SADOW: Education Reformers Have Facts On Their Side

Count on opponents of education reform from last year in Louisiana making a run at the restoration of their power and privilege. Those wishing to protect those policy advances should pay attention to the data that ratifies their position and be ready to respond.

Regardless of whether this legislation is overturned by the courts on technicalities, as may happen in the next few months, several bills in this year’s session have been filed to dilute reform measures’ impacts and will be pushed. And if reform laws are overturned, parts of or even all of the measures may face votes again, where opponents will advance any argument, no matter how ludicrous or fact-impaired, in order to serve the special interests that have benefitted from the unreformed, underperforming system and now are threatened by reform.

But the poverty of their assertions will become more obvious as a result of data about the Recovery School District’s New Orleans charter schools in a National Journal piece. It reviews metrics since the hurricane disasters of 2005 and a couple of passages in particular are instructive:

Before Katrina, the passing rate on state tests was 35 percent; now it’s 60 percent. The graduation rate has climbed from 55 percent to over 75 percent, surpassing the national average. Before the storm, three-fifths of the city’s students attended a failing school; now fewer [sic] than one-fifth do, even as standards got tougher. And parents are 40 percent more likely to send their kids to a school other than the one closest to their home…. At this rate, within five years New Orleans will become the first major city in the country to exceed its state’s average scores….

Teachers offer another paradox. Their quality has improved in the aggregate. But they’re not an experienced group, and they’re often not part of the community they teach…. Teach for America instructors are now only about one-fourth of the city’s teacher corps, but they still outnumber veteran local educators of the kind laid off after the storm.

(The “paradox” remark is telling, in failing to understand cause-and-effect and thereby labeling it paradoxical. To experience an excellent explanation of this tendency, read here.)

To summarize: with open enrollment, far fewer restrictions on how to operate, including the increased ability for individual schools to jettison low performers based upon evaluation instruments largely based on testing outcomes and for the district to penalize, if not evict, low performing school operators, and with staffs significantly populated by untenured junior educators of whom many are molded outside of the traditional professional ranks, the district is taking a system where 85 percent of students qualify for free meals – exactly the environment where union goons, educrats, and politicians whose ideology is vested in the protection of these interests say it’s impossible to make improvements without huge infusions of money into the unreformed bureaucratic structure they control – are getting what the article terms “amazing” results precisely because of changes permitting these policies to flourish.

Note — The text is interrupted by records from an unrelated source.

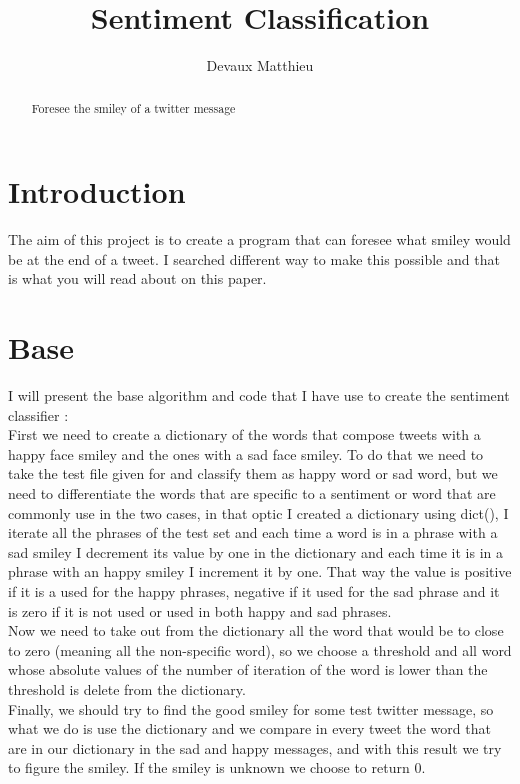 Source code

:\documentclass{article}
\begin{document}
\title{Sentiment Classification}
\author{Devaux Matthieu}


\maketitle

\begin{abstract}
Foresee the smiley of a twitter message
\end{abstract}

\section{Introduction}

The aim of this project is to create a program that can foresee what smiley would be at the end of a tweet. I searched different way to make this possible and that is what you will read about on this paper.


\section{Base}

I will present the base algorithm and code that I have use to create the sentiment classifier :\\
First we need to create a dictionary of the words that compose tweets with a happy face smiley and the ones with a sad face smiley. To do that we need to take the test file given for and classify them as happy word or sad word, but we need to differentiate the words that are specific to a sentiment or word that are commonly use in the two cases, in that optic I created a dictionary using dict(), I iterate all the phrases of the test set and each time a word is in a phrase with a sad smiley I decrement its value by one in the dictionary and each time it is in a phrase with an happy smiley I increment it by one. That way the value is positive if it is a used for the happy phrases, negative if it used for the sad phrase and it is zero if it is not used or used in both happy and sad phrases. \\
Now we need to take out from the dictionary all the word that would be to close to zero (meaning all the non-specific word), so we choose a threshold and all word whose absolute values of the number of iteration of the word is lower than the threshold is delete from the dictionary.\\
Finally, we should try to find the good smiley for some test twitter message, so what we do is use the dictionary and we compare in every tweet the word that are in our dictionary in the sad and happy messages, and with this result we try to figure the smiley. If the smiley is unknown we choose to return 0.
\end{document}
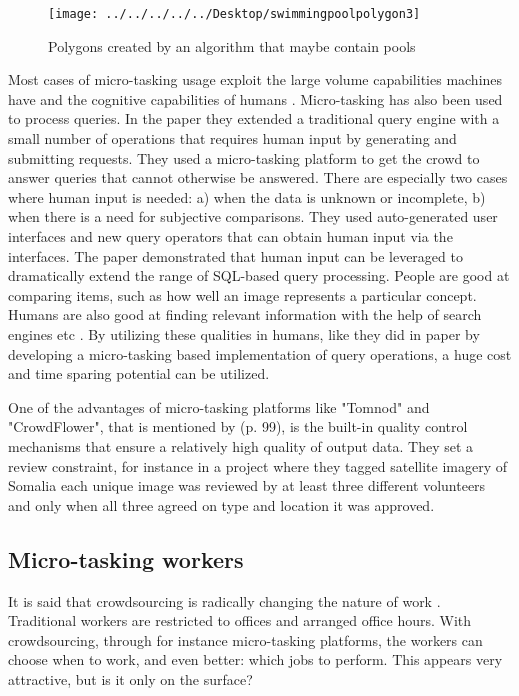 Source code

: \begin{figure}[H]
	\centering
	\texttt{[image: ../../../../../Desktop/swimmingpoolpolygon3]}
	\caption[Swimming pools  \citep{Nikki2016}]{Polygons created by an algorithm that maybe contain pools \citep{Nikki2016}}
	\label{fig:swimmingpoolpolygon3}
\end{figure}

Most cases of micro-tasking usage exploit the large volume capabilities machines have and the cognitive capabilities of humans \citep{Difallah2016}. Micro-tasking has also been used to process queries. In the \cite{Franklin2011} paper they extended a traditional query engine with a small number of operations that requires human input by generating and submitting requests.  They used a micro-tasking platform to get the crowd to answer queries that cannot otherwise be answered. There are especially two cases where human input is needed: a) when the data is unknown or incomplete, b) when there is a need for subjective comparisons. They used auto-generated user interfaces and new query operators that can obtain human input via the interfaces. The \cite{Franklin2011} paper demonstrated that human input can be leveraged to dramatically extend the range of SQL-based query processing. People are good at comparing items, such as how well an image represents a particular concept. Humans are also good at finding relevant information with the help of search engines etc \citep{Franklin2011}. By utilizing these qualities in humans, like they did in \citep{Franklin2011} paper by developing a micro-tasking based implementation of query operations, a huge cost and time sparing potential can be utilized. 

One of the advantages of micro-tasking platforms like "Tomnod" and "CrowdFlower", that is mentioned by \cite{Meier2013} (p. 99), is the built-in quality control mechanisms that ensure a relatively high quality of output data. They set a review constraint, for instance in a project where they tagged satellite imagery of Somalia each unique image was reviewed by at least three different volunteers and only when all three agreed on type and location it was approved. 

\subsection{Micro-tasking workers}
It is said that crowdsourcing is radically changing the nature of work \citep{Deng2016a}. Traditional workers are restricted to offices and arranged office hours. With crowdsourcing, through for instance micro-tasking platforms, the workers can choose when to work, and even better: which jobs to perform. This appears very attractive, but is it only on the surface?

Which is why those losing their power and privilege under the new statewide reforms for public elementary and secondary traditional schools hate them so, because the reforms simulate the same environment that has brought success to the RSD-NO. These new rules also value teacher performance, compensation, and advancement significantly on the basis of demonstrated student achievement and make seniority a minor consideration; allow for greater latitude in rewarding and punishing on the basis of these evaluations; and the scholarship voucher program allows for a kind of open enrollment fostering competition that forces better performance.

One way or another, these opponents this session will come after reform measures because they know if they can’t strangle that baby in the cradle, it will grow to demonstrate success. They need to snuff it out before a record can be established. Supporters inside and outside of the Legislature must be ready for this, by citing the evidence in the article and from more academic venues (such as the CREDO studies) demonstrating success based upon the principles of reform. The lives of children and hopes of families depend upon their resolve.